I have a theory that passion for collecting moves in 25-45 year cycles, we love the things that inspired us, but were unattainable in our youth i.e., in 1972, Bahne skateboards were $29.85 when the Super Surfers were $12.95. And, Cadillac skateboard wheels were $4.95/each—and, hard to come by, while the standard composite wheels were a buck or less. Hermosa surf star, Mike Purpus, drove a 1978 Black Porsche Turbo, which seemed completely exotic to all of us. That’s Mike with the Puka shells in a Jeff Devine photo.
As this all pertains to cars, and me.
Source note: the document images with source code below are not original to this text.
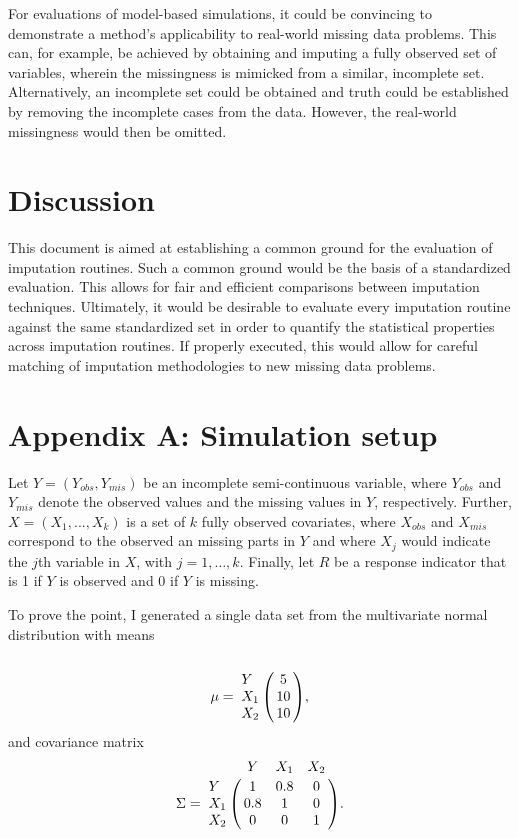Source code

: \documentclass[
]{article}
\begin{document}
For evaluations of model-based simulations, it could be convincing to
demonstrate a method's applicability to real-world missing data
problems. This can, for example, be achieved by obtaining and imputing a
fully observed set of variables, wherein the missingness is mimicked
from a similar, incomplete set. Alternatively, an incomplete set could
be obtained and truth could be established by removing the incomplete
cases from the data. However, the real-world missingness would then be
omitted.

\hypertarget{discussion}{%
\section{Discussion}\label{discussion}}

This document is aimed at establishing a common ground for the
evaluation of imputation routines. Such a common ground would be the
basis of a standardized evaluation. This allows for fair and efficient
comparisons between imputation techniques. Ultimately, it would be
desirable to evaluate every imputation routine against the same
standardized set in order to quantify the statistical properties across
imputation routines. If properly executed, this would allow for careful
matching of imputation methodologies to new missing data problems.

\hypertarget{appendix-a-simulation-setup}{%
\section{Appendix A: Simulation
setup}\label{appendix-a-simulation-setup}}

Let \(Y=(Y_{obs},Y_{mis})\) be an incomplete semi-continuous variable,
where \(Y_{obs}\) and \(Y_{mis}\) denote the observed values and the
missing values in \(Y\), respectively. Further, \(X=(X_1,...,X_k)\) is a
set of \(k\) fully observed covariates, where \(X_{obs}\) and
\(X_{mis}\) correspond to the observed an missing parts in \(Y\) and
where \(X_j\) would indicate the \(j\)th variable in \(X\), with
\(j=1,\dots, k\). Finally, let \(R\) be a response indicator that is 1
if \(Y\) is observed and 0 if \(Y\) is missing.

To prove the point, I generated a single data set from the multivariate
normal distribution with means \[
\mu= \bordermatrix{&     \cr
 Y  &5  \cr
{ X}_1  &10 \cr
{ X}_2  &10 },
\] and covariance matrix \[
\Sigma = \bordermatrix{& Y &{ X}_1 &{ X}_2   \cr
 Y  &1  &0.8    &0\cr
{ X}_1  &0.8    &1  &0\cr
{ X}_2  &0  &0  &1}.
\]
\end{document}

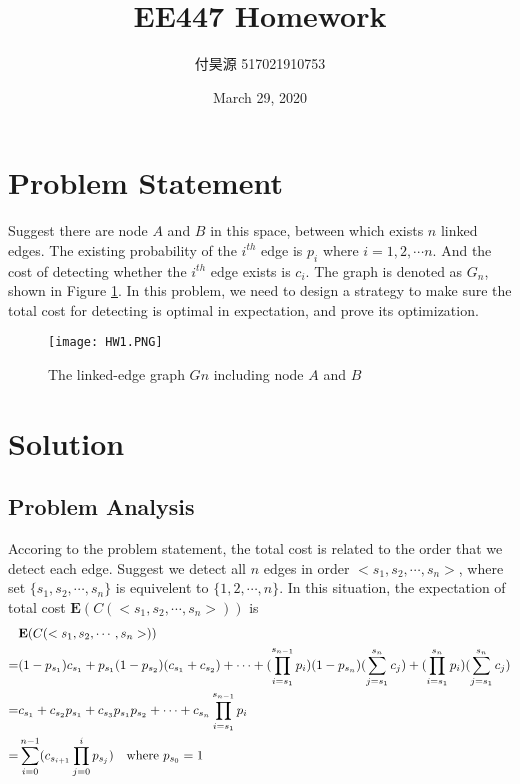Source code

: \documentclass[twoside]{article}
\title{\textbf{EE447 Homework}}
\author{付昊源 517021910753}
\date{March 29, 2020}
\begin{document}
\maketitle

\section*{Problem Statement}
Suggest there are node $A$ and $B$ in this space, between which exists $n$ linked edges. The existing probability of the $i^{th}$ edge is $p_i$ where $i=1,2,\cdots n$. And the cost of detecting whether the $i^{th}$ edge exists is $c_i$. The graph is denoted as $G_n$, shown in Figure \ref{HW1_fig}. In this problem, we need to design a strategy to make sure the total cost for detecting is optimal in expectation, and prove its optimization.
\begin{figure}[h]
    \centering
    \texttt{[image: HW1.PNG]}
    \caption{The linked-edge graph $Gn$ including node $A$ and $B$}
    \label{HW1_fig}
\end{figure}

\section*{Solution}
\subsection*{Problem Analysis}
Accoring to the problem statement, the total cost is related to the order that we detect each edge. Suggest we detect all $n$ edges in order $<s_1,s_2,\cdots,s_n>$, where set $\{s_1, s_2,\cdots,s_n\}$ is equivelent to $\{1,2,\cdots,n\}$. In this situation, the expectation of total cost $\textbf{E}(C(<s_1,s_2,\cdots,s_n>))$ is
\begin{equation}\label{equation}
    \begin{aligned}
        &\textbf{E}(C(<s_1,s_2,\cdots,s_n>)) \\
        =& (1-p_{s_1})c_{s_1}+p_{s_1}(1-p_{s_2})(c_{s_1}+c_{s_2})+\cdots+(\prod_{i=s_1}^{s_{n-1}}p_i)(1-p_{s_n})(\sum_{j=s_1}^{s_n}c_j)+(\prod_{i=s_1}^{s_{n}}p_i)(\sum_{j=s_1}^{s_n}c_j) \\
        =& c_{s_1}+c_{s_2}p_{s_1}+c_{s_3}p_{s_1}p_{s_2}+\cdots+c_{s_n}\prod_{i=s_1}^{s_{n-1}}p_i \\ 
        =& \sum_{i=0}^{n-1}(c_{s_{i+1}}\prod_{j=0}^{i}p_{s_j}) \text{\quad where $p_{s_0}=1$}
    \end{aligned}
\end{equation}
\end{document}
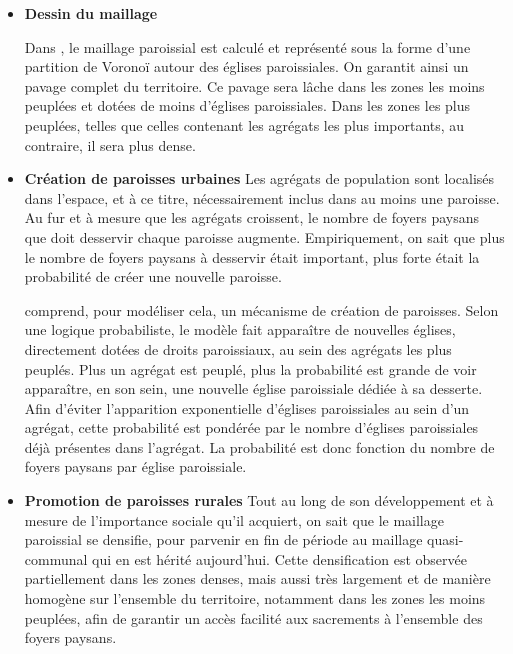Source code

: \begin{itemize}
	\item \textbf{Dessin du maillage}
		\begin{tcolorbox}[breakable,left=0pt,right=0pt,top=0pt,bottom=0pt,
		colback=gray!15,colframe=gray!15,width=\dimexpr0.94\textwidth\relax, 
		enlarge left by=0mm, boxsep=5pt,arc=0pt,outer arc=0pt]
			Dans \simfeodal{}, le maillage paroissial est calculé et représenté sous la forme d'une partition de Voronoï autour des églises paroissiales.
			On garantit ainsi un pavage complet du territoire.
			Ce pavage sera lâche dans les zones les moins peuplées et dotées de 	moins d'églises paroissiales.
			Dans les zones les plus peuplées, telles que celles contenant les agrégats les plus importants, au contraire, il sera plus dense.
	\end{tcolorbox}
	
	\item \textbf{Création de paroisses \og urbaines\fg{}} Les agrégats de population sont localisés dans l'espace, et à ce titre, nécessairement inclus dans au moins une paroisse.
	Au fur et à mesure que les agrégats croissent, le nombre de foyers paysans que doit desservir chaque paroisse augmente.
	Empiriquement, on sait que plus le nombre de foyers paysans à desservir était important, plus forte était la probabilité de créer une nouvelle paroisse.
	
	\begin{tcolorbox}[breakable,left=0pt,right=0pt,top=0pt,bottom=0pt,
		colback=gray!15,colframe=gray!15,width=\dimexpr0.94\textwidth\relax, 
		enlarge left by=0mm, boxsep=5pt,arc=0pt,outer arc=0pt]
	\simfeodal{} comprend, pour modéliser cela, un mécanisme de création de paroisses.
	Selon une logique probabiliste, le modèle fait apparaître de nouvelles églises, directement dotées de droits paroissiaux, au sein des agrégats les plus peuplés.
	Plus un agrégat est peuplé, plus la probabilité est grande de voir apparaître, en son sein, une nouvelle église paroissiale dédiée à sa desserte.	
	Afin d'éviter l'apparition exponentielle d'églises paroissiales au sein d'un agrégat, cette probabilité est pondérée par le nombre d'églises paroissiales déjà présentes dans l'agrégat.
	La probabilité est donc fonction du nombre de foyers paysans par église paroissiale.
\end{tcolorbox}
	
	\item \textbf{Promotion de paroisses \og rurales\fg{}} Tout au long de son développement et à mesure de l'importance sociale qu'il acquiert, on sait que le maillage paroissial se densifie, pour parvenir en fin de période au maillage quasi-communal qui en est hérité aujourd'hui.
	Cette densification est observée partiellement dans les zones denses, mais aussi très largement et de manière homogène sur l'ensemble du territoire, notamment dans les zones les moins peuplées, afin de garantir un accès facilité aux sacrements à l'ensemble des foyers paysans.
	

\end{itemize}
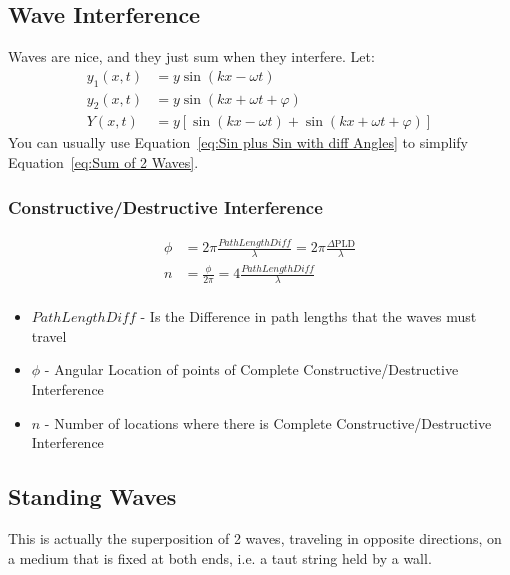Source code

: 	\subsection{Wave Interference} \label{subsec:Wave Interference}
	Waves are nice, and they just sum when they interfere. Let: 
	\begin{align}
		y_{1} \left( x, t \right) &= y \sin \left( kx - \omega t \right) \\
		y_{2} \left( x, t \right) &= y \sin \left( kx + \omega t + \varphi \right) \\
		Y \left( x, t \right) &= y\left[ \sin \left( kx - \omega t \right) + \sin \left( kx + \omega t + \varphi \right) \right] \label{eq:Sum of 2 Waves}
	\end{align}
	You can usually use Equation~\ref{eq:Sin plus Sin with diff Angles} to simplify Equation~\ref{eq:Sum of 2 Waves}.

		\subsubsection{Constructive/Destructive Interference} \label{subsubsec:Constructive/Destructive Interference}
		\begin{align*}		
			\phi &= 2 \pi \frac{Path Length Diff}{\lambda} = 2 \pi \frac{\Delta \text{PLD}}{\lambda} \\
			n &= \frac{\phi}{2\pi} = 4 \frac{Path Length Diff}{\lambda}\\
		\end{align*}
		\begin{itemize}[noitemsep]
			\item $Path Length Diff$ - Is the Difference in path lengths that the waves must travel
			\item $\phi$ - Angular Location of points of Complete Constructive/Destructive Interference
			\item $n$ - Number of locations where there is Complete Constructive/Destructive Interference
		\end{itemize}

	\subsection{Standing Waves} \label{subsec:Standing Waves}
	This is actually the superposition of 2 waves, traveling in opposite directions, on a medium that is fixed at both ends, i.e. a taut string held by a wall.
I became obsessed with the last of the handmade Mercedes and BMW’s. As a kid, a friend’s mom drove a 1970’s Mercedes 280sel 3.5 sedan, and even then we were all moved by the beauty of the burl wood dash, and the physics of the Becker Europa radio—it wasn’t a stereo. The 2002 BMW’s were small, sharp, and cool. In college, the hipsters from Marin County kept the ski racks on year round, always ready for the trip to Tahoe. I was in a 1975 2002 last night, and the indescribable smell of the interior, brought me right back there.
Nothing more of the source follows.